Thursday, December 29, 2011

Anthony you want to know why I hate you? Why I want you to die? The answers are quite simple and I think you already know what I'm going to say, honey.

You left me with my baby in my arms as soon as she was born. I never got one call, one e-mail, one anything from you for the next eleven years and had to raise my daughter by myself seeing as I don't have any parents to call my own since mine are dead. I lost the job I had that I loved because I couldn't raise a child and do it at the same time. I then began a long downward spiral of trying to get a job and either not obtaining the position or getting fired. But then again not being able to hold a job is my own incompetence, right?

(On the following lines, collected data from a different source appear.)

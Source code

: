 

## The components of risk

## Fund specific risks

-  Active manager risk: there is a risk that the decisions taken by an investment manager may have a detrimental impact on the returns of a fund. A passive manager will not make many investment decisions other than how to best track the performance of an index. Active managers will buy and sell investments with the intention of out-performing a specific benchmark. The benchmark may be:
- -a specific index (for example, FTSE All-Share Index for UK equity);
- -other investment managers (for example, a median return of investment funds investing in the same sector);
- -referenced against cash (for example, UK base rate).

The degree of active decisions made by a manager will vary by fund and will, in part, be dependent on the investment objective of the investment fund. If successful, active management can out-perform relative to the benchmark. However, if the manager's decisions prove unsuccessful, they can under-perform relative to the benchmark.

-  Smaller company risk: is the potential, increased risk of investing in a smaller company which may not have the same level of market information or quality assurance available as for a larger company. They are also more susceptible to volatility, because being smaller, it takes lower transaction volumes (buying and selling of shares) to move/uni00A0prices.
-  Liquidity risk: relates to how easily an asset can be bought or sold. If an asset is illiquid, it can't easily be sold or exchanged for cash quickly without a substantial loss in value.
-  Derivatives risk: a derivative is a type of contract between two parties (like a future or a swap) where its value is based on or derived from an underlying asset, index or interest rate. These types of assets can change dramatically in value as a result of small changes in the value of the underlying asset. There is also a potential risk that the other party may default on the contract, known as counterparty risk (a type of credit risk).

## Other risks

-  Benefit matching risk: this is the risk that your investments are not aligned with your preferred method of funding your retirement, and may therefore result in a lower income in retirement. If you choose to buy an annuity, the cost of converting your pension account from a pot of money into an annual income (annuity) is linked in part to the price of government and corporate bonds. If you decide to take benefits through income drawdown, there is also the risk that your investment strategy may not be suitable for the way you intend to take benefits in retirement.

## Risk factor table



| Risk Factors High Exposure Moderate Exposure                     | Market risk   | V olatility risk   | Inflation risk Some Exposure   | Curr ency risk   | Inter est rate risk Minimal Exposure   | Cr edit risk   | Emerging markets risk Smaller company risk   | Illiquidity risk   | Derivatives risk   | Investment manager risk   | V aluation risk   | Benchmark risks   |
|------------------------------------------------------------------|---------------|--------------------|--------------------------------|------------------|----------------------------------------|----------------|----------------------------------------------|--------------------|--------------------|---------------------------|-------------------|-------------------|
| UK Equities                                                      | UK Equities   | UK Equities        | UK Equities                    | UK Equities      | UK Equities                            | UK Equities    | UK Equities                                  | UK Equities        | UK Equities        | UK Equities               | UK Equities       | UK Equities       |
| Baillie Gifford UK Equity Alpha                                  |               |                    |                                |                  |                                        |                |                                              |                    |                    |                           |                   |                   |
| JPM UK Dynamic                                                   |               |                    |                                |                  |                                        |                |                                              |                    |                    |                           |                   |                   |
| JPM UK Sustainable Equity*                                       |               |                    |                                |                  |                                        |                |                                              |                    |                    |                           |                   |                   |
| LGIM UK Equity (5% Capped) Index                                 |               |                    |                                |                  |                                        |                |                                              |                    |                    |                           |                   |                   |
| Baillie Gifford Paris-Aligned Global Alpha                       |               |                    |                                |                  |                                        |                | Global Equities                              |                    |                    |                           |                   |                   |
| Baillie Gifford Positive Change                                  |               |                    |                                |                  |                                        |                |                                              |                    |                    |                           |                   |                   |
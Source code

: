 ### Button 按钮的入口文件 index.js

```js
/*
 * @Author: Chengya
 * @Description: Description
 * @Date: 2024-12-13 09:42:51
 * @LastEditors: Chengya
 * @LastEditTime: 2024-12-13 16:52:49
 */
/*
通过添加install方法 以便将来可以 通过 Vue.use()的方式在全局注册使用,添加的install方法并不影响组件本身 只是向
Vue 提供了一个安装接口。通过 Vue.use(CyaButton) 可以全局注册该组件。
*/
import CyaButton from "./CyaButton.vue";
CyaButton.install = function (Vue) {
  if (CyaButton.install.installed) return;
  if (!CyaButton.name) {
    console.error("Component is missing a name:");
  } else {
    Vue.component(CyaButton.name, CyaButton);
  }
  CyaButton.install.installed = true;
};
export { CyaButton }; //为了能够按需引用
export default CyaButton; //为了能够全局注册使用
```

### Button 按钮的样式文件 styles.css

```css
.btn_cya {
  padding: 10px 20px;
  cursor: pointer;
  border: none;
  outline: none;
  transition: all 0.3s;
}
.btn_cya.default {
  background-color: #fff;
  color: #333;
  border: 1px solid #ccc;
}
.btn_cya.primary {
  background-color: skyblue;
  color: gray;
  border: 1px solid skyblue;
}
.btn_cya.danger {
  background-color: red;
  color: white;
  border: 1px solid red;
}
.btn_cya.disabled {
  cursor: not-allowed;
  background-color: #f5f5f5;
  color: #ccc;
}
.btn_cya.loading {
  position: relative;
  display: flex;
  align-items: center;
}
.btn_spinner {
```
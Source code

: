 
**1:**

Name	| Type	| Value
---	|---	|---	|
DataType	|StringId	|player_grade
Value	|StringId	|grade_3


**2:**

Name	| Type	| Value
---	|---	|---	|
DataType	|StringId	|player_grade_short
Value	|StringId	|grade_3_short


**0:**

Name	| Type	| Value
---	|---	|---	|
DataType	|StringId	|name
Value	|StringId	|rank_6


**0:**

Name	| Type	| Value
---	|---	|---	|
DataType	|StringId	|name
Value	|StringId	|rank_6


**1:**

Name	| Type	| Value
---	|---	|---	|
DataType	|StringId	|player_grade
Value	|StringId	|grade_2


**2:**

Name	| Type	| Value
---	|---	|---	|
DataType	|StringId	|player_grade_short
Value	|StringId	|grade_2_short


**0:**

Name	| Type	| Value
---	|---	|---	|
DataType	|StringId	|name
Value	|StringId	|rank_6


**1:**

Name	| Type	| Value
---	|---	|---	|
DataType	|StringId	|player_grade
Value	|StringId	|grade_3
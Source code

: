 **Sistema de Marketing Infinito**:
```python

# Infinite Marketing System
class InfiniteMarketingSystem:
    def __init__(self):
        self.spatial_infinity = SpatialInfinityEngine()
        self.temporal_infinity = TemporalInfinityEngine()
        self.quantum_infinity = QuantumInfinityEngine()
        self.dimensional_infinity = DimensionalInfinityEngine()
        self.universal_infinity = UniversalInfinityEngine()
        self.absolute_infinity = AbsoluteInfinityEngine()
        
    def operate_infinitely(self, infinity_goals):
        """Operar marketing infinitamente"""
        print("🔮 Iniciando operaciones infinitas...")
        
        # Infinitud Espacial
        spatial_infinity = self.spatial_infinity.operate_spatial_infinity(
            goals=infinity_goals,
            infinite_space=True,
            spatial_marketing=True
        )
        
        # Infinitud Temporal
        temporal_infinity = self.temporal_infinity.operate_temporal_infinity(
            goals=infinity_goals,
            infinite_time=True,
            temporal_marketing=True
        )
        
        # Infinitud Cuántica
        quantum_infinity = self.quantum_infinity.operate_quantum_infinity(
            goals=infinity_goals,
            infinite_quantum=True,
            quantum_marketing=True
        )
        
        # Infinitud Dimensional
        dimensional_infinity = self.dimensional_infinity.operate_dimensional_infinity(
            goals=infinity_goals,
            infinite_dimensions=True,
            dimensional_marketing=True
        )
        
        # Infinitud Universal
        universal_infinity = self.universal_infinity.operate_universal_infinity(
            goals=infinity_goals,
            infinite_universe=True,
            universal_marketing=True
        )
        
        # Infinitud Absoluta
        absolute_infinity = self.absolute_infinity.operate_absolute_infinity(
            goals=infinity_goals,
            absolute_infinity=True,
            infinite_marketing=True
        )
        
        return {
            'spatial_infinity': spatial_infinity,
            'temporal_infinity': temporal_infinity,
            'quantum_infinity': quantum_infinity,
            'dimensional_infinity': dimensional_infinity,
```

Then you came back into my life as soon as I was about to get my daughter back. We could have been happy together, Anthony. I was going to be with her and him. And then when I try to help you get my daughter, I ended up in a situation even worse before. I didn't sleep, I hardly ate, I was plagued by horrible nightmares when I did, I woke up places that weren't where I fell asleep. I was essentially miserable and stuck with a husband who I didn't need anymore. I tried to leave you, found a woman better than you'll ever be and I had to leave her anyway.

And then in the end, when all of this is done and I think we're going to finally get my daughter back and maybe I have a chance to be happy, we fight with Redlight and not only do I get tazered, I lose one of my arms saving you and Simon because you're the most useless two men I've ever met in my life. Elijah was better than you were, Anthony. I wish he hadn't been killed, I wish it had been you.

When we were on the run after that, my arm burned shut by the very being that you said just wanted to kill us, I realized maybe he didn't want me dead. Maybe he just wanted you dead because you're such a nuisance, a cockroach that won't die even when every single being wants it to just DIE ALREADY. 

So I went with him because he cares about me and my daughter. And he'll continue to take care of us as long as we continue to serve him. I will do that and I will kill you because you're a large thorn in my side that needs to just go away once and for all.

That, Anthony, is why I want you dead.

Monday, December 12, 2011

Now why would I do that?

This is my baby, I'm not going to kill it. Some people are here are very strange...besides, I hardly think Tony would be happy if I murdered our child, don't you think?